**About this task**
Each line from the first down to the one containing "- [Integrated System" should be returned exactly as it appears below.

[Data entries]
--------
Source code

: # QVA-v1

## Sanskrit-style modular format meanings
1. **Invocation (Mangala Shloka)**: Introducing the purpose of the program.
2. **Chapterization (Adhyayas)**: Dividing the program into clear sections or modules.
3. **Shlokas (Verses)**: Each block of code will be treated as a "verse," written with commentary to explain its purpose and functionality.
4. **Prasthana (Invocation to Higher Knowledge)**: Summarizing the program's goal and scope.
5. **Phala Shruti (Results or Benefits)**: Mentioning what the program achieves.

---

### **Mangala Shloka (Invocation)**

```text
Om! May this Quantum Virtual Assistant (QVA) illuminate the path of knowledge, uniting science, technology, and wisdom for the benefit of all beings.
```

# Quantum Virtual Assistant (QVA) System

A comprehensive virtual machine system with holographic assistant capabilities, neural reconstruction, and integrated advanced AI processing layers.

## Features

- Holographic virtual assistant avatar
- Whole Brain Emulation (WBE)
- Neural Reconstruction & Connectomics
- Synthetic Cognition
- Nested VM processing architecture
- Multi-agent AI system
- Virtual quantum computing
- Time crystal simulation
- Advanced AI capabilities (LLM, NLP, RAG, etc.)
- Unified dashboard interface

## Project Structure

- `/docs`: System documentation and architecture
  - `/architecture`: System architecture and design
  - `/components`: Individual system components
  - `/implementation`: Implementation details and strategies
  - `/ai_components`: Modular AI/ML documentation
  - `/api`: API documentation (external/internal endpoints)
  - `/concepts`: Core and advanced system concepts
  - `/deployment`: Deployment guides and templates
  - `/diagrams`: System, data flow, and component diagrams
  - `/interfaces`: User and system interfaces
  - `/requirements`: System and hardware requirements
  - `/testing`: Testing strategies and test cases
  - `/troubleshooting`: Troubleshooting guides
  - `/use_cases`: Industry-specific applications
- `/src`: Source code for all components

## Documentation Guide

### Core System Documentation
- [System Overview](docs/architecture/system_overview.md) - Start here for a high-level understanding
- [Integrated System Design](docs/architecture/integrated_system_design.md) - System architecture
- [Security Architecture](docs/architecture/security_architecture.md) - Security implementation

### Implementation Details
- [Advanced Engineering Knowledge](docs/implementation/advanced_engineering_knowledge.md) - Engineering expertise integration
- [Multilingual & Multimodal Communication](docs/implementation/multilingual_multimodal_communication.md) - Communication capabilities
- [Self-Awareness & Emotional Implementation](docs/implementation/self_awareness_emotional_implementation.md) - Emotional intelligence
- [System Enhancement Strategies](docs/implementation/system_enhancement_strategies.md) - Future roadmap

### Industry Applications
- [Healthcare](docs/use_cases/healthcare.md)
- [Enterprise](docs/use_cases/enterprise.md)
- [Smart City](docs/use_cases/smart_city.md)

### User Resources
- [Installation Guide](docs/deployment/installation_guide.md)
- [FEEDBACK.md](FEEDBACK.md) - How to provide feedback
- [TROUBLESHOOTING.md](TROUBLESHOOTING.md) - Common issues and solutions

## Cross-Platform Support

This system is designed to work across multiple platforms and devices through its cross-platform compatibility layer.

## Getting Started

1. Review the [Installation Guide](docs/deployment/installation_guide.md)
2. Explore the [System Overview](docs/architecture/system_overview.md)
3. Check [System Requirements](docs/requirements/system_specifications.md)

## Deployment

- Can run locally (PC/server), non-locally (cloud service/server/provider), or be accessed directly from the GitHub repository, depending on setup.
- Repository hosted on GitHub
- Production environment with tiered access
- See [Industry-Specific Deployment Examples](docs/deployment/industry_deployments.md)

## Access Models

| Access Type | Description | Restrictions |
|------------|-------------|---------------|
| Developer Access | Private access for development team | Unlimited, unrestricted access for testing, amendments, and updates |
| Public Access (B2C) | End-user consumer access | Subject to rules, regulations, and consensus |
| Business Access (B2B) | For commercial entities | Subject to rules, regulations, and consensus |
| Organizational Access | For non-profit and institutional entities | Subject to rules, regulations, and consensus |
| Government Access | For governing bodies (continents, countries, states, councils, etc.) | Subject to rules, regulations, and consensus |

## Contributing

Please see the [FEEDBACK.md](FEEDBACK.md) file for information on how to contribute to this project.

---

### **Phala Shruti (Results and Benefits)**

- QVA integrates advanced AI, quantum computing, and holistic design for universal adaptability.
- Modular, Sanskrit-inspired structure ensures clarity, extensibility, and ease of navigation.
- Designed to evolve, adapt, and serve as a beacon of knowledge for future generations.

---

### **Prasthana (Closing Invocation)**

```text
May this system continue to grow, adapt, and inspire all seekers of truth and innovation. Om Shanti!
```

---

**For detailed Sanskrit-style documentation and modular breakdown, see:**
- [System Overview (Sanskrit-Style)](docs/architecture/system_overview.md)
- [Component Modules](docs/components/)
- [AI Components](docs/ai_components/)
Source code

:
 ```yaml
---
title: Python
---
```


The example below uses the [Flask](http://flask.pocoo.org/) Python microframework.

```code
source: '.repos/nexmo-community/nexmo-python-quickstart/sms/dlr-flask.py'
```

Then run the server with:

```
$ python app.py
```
--------
**Expected answer**
Source code

: # QVA-v1

## Sanskrit-style modular format meanings
1. **Invocation (Mangala Shloka)**: Introducing the purpose of the program.
2. **Chapterization (Adhyayas)**: Dividing the program into clear sections or modules.
3. **Shlokas (Verses)**: Each block of code will be treated as a "verse," written with commentary to explain its purpose and functionality.
4. **Prasthana (Invocation to Higher Knowledge)**: Summarizing the program's goal and scope.
5. **Phala Shruti (Results or Benefits)**: Mentioning what the program achieves.

---

### **Mangala Shloka (Invocation)**

```text
Om! May this Quantum Virtual Assistant (QVA) illuminate the path of knowledge, uniting science, technology, and wisdom for the benefit of all beings.
```

# Quantum Virtual Assistant (QVA) System

A comprehensive virtual machine system with holographic assistant capabilities, neural reconstruction, and integrated advanced AI processing layers.

## Features

- Holographic virtual assistant avatar
- Whole Brain Emulation (WBE)
- Neural Reconstruction & Connectomics
- Synthetic Cognition
- Nested VM processing architecture
- Multi-agent AI system
- Virtual quantum computing
- Time crystal simulation
- Advanced AI capabilities (LLM, NLP, RAG, etc.)
- Unified dashboard interface

## Project Structure

- `/docs`: System documentation and architecture
  - `/architecture`: System architecture and design
  - `/components`: Individual system components
  - `/implementation`: Implementation details and strategies
  - `/ai_components`: Modular AI/ML documentation
  - `/api`: API documentation (external/internal endpoints)
  - `/concepts`: Core and advanced system concepts
  - `/deployment`: Deployment guides and templates
  - `/diagrams`: System, data flow, and component diagrams
  - `/interfaces`: User and system interfaces
  - `/requirements`: System and hardware requirements
  - `/testing`: Testing strategies and test cases
  - `/troubleshooting`: Troubleshooting guides
  - `/use_cases`: Industry-specific applications
- `/src`: Source code for all components

## Documentation Guide

### Core System Documentation
- [System Overview](docs/architecture/system_overview.md) - Start here for a high-level understanding
- [Integrated System Design](docs/architecture/integrated_system_design.md) - System architecture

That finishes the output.